Çevre ve insanla özdeşleşen Anadolu efsanelerinin bu bağlamdaki en tipik örneklerinden biri de Edremit ilçesinin yakınlarında bulunan -türlü yıkımlara rağmen- hala eski görkeminden izler taşıyan, mitolojinin dekoru, efsane yatağı Kazdağı'ndaki Sarıkız efsanesidir. Değişik anlatmalarla eskiyi yeniye bağlayan; başlangıcı İstanbul'un fethine kadar inen bir süreçten gelenek, görenekleri günümüze taşıyan bu efsane, yıllara meydan okurcasına, halk arasında canlı bir biçimde yaşamaktadır. Sarıkız efsanesinin anlatılmasında ve efsaneyle ilgili törenlerin uygulanmasında bazı değişikliklere rastlanmakla birlikte, bir efsanenin insanları birleştirici rolü bakımından da çok dikkat çekici boyutları bulunmaktadır.

Yöre insanları, her ağustos ayının ortalarında, yıllardan beri şaşmayan bir titizlik ve bağlılıkla Kazdağı doruğunda medfun olduğuna inandıkları Sarıkız'ı ziyaret etmekte, onun adına dinsel törenler yapmakta, adak ziyafetleri sunmaktadır. Yöre köylülerinin gece yarısında başlayan Kazdağı tırmanışı, yediden yetmişe herkes için kutsal bir görev gibidir. Ziyaretin ihmali, yöre ya da insanlar için felaketler, hastalıklarla dolu bir yıl demektir. Sabahın ilk ışınlarıyla doruğun altlarına varan insanlar, yaktıkları ateşlerle -delikanlılar da silah atışlarıyla- gelişlerini Sarıkız'a duyurmak isterler. Çeşitli ibadetlerle doruktaki türbe ziyareti, akşama kadar sürdürülür. Türbe, taş-topraktan yapılmış basit duvarlarla çevrili bir avlunun ortasında iki-üç kişinin sığınabileceği üstü açık bir odacıktır. Çeşitli sorun ve beklentileri olan insanlar, türbenin çevresinde bulunan küçük taşları, birer dilek dileyerek yanlarında aşağı indirirler. Alınan taşların altında uğurböceği bulunması şarttır. Eğer dilek gerçekleşirse, ertesi yıl taş eski yerine bırakılacaktır.

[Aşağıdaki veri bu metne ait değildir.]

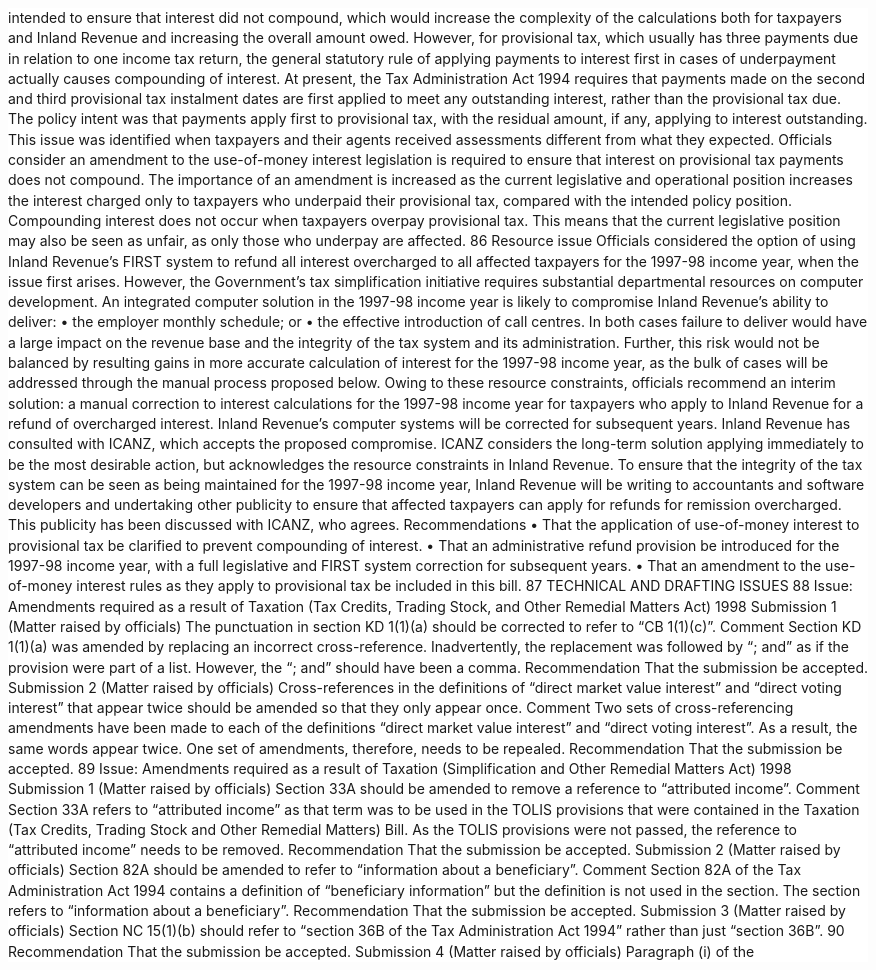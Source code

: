 intended to ensure that interest did not compound, which would increase the complexity of the calculations both for taxpayers and Inland Revenue and increasing the overall amount owed. However, for provisional tax, which usually has three payments due in relation to one income tax return, the general statutory rule of applying payments to interest first in cases of underpayment actually causes compounding of interest. At present, the Tax Administration Act 1994 requires that payments made on the second and third provisional tax instalment dates are first applied to meet any outstanding interest, rather than the provisional tax due. The policy intent was that payments apply first to provisional tax, with the residual amount, if any, applying to interest outstanding. This issue was identified when taxpayers and their agents received assessments different from what they expected. Officials consider an amendment to the use-of-money interest legislation is required to ensure that interest on provisional tax payments does not compound. The importance of an amendment is increased as the current legislative and operational position increases the interest charged only to taxpayers who underpaid their provisional tax, compared with the intended policy position. Compounding interest does not occur when taxpayers overpay provisional tax. This means that the current legislative position may also be seen as unfair, as only those who underpay are affected. 86 Resource issue Officials considered the option of using Inland Revenue’s FIRST system to refund all interest overcharged to all affected taxpayers for the 1997-98 income year, when the issue first arises. However, the Government’s tax simplification initiative requires substantial departmental resources on computer development. An integrated computer solution in the 1997-98 income year is likely to compromise Inland Revenue’s ability to deliver: • the employer monthly schedule; or • the effective introduction of call centres. In both cases failure to deliver would have a large impact on the revenue base and the integrity of the tax system and its administration. Further, this risk would not be balanced by resulting gains in more accurate calculation of interest for the 1997-98 income year, as the bulk of cases will be addressed through the manual process proposed below. Owing to these resource constraints, officials recommend an interim solution: a manual correction to interest calculations for the 1997-98 income year for taxpayers who apply to Inland Revenue for a refund of overcharged interest. Inland Revenue’s computer systems will be corrected for subsequent years. Inland Revenue has consulted with ICANZ, which accepts the proposed compromise. ICANZ considers the long-term solution applying immediately to be the most desirable action, but acknowledges the resource constraints in Inland Revenue. To ensure that the integrity of the tax system can be seen as being maintained for the 1997-98 income year, Inland Revenue will be writing to accountants and software developers and undertaking other publicity to ensure that affected taxpayers can apply for refunds for remission overcharged. This publicity has been discussed with ICANZ, who agrees. Recommendations • That the application of use-of-money interest to provisional tax be clarified to prevent compounding of interest. • That an administrative refund provision be introduced for the 1997-98 income year, with a full legislative and FIRST system correction for subsequent years. • That an amendment to the use-of-money interest rules as they apply to provisional tax be included in this bill. 87 TECHNICAL AND DRAFTING ISSUES 88 Issue: Amendments required as a result of Taxation (Tax Credits, Trading Stock, and Other Remedial Matters Act) 1998 Submission 1 (Matter raised by officials) The punctuation in section KD 1(1)(a) should be corrected to refer to “CB 1(1)(c)”. Comment Section KD 1(1)(a) was amended by replacing an incorrect cross-reference. Inadvertently, the replacement was followed by “; and” as if the provision were part of a list. However, the “; and” should have been a comma. Recommendation That the submission be accepted. Submission 2 (Matter raised by officials) Cross-references in the definitions of “direct market value interest” and “direct voting interest” that appear twice should be amended so that they only appear once. Comment Two sets of cross-referencing amendments have been made to each of the definitions “direct market value interest” and “direct voting interest”. As a result, the same words appear twice. One set of amendments, therefore, needs to be repealed. Recommendation That the submission be accepted. 89 Issue: Amendments required as a result of Taxation (Simplification and Other Remedial Matters Act) 1998 Submission 1 (Matter raised by officials) Section 33A should be amended to remove a reference to “attributed income”. Comment Section 33A refers to “attributed income” as that term was to be used in the TOLIS provisions that were contained in the Taxation (Tax Credits, Trading Stock and Other Remedial Matters) Bill. As the TOLIS provisions were not passed, the reference to “attributed income” needs to be removed. Recommendation That the submission be accepted. Submission 2 (Matter raised by officials) Section 82A should be amended to refer to “information about a beneficiary”. Comment Section 82A of the Tax Administration Act 1994 contains a definition of “beneficiary information” but the definition is not used in the section. The section refers to “information about a beneficiary”. Recommendation That the submission be accepted. Submission 3 (Matter raised by officials) Section NC 15(1)(b) should refer to “section 36B of the Tax Administration Act 1994” rather than just “section 36B”. 90 Recommendation That the submission be accepted. Submission 4 (Matter raised by officials) Paragraph (i) of the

Ziyaret günü türbenin duvarları, yakılan hayır mumları ile doludur. Çocuğu olmayanlar beşik-bebek maketleri; hastalar da dertleriyle ilgili bir nesneyi duvarlara asarak gönüllerinin sevgilisi, yörenin kutsal kişisi Sarıkız'dan medet umar. Yörenin gençleri, doruğa vardıklarında da tüfeklerini ateşleyerek hep Sarıkız'ın yanında olduklarını, onu koruduklarını sembolize ederler.

Türbenin ziyaretinden sonra, ertesi gün Güre beldesinin yakınındaki Kavurmacı köyünde yöre halkının elbirliği ile hazırladığı keşkek, pilav ve şerbet, herkese ikram edilir.

Birkaç yıldan beri Güre belediyesinin başarılı düzenlemeleriyle Sarıkız törenlerine kültürel boyut da eklenmiş, yöreye gelen yazar-çizer ve sanatçılarla geniş kapsamlı kutlamalar gerçekleştirilmiştir.

Efsane Yöresi İnsanları ve Mekân

Çeşitli varyantlarını sunacağımız, Kazdağı'nı anlamlandıran, ona kutsal bir değer kazandıran Sarıkız efsanelerini yaratan, yaşatan yöre insanları "Çetni, Türkmen ve Yörük" sözcükleriyle adlandırılmaktadır. Bu insanların tümü için, Sarıkız ve Kazdağı kutsaldır. Başta Tahtakuşlar köyü özel Etnografya Müzesi'nin kurucu sahibi emekli öğretmen sayın Alibey Kudar olmak üzere, yöre insanlarından ve yazılı kaynaklardan aldığımız bilgilere dayanarak, onların temel özelliklerim şöyle sıralabiliyoruz:

Yörükler

Şimdilerde yerleşik düzene geçmiş olan Yörüklerin eskilerde göçebe oldukları bilinmektedir. Göçebelik yıllarında keçi kılından yapılmış çadırlarda yaşamış Yörüklerin göçerliği ile ilgili anlatma ilginçtir: Hz. Ali'nin ilahi gücünü sınama isteyenler, bir gün yemekte ona köpek ikram etmek isterler. Hz. Ali durumu sezinleyince; "Ayaklan ya köpek" der ve köpek canlanarak, kaçar. Hz. Ali de; "Ayağınızdan çarık eksik olmasın, dağlardan kurtulamayasınız" der ve o insanlar o gün bugün hayatlarını göçebe olarak sürdürürler.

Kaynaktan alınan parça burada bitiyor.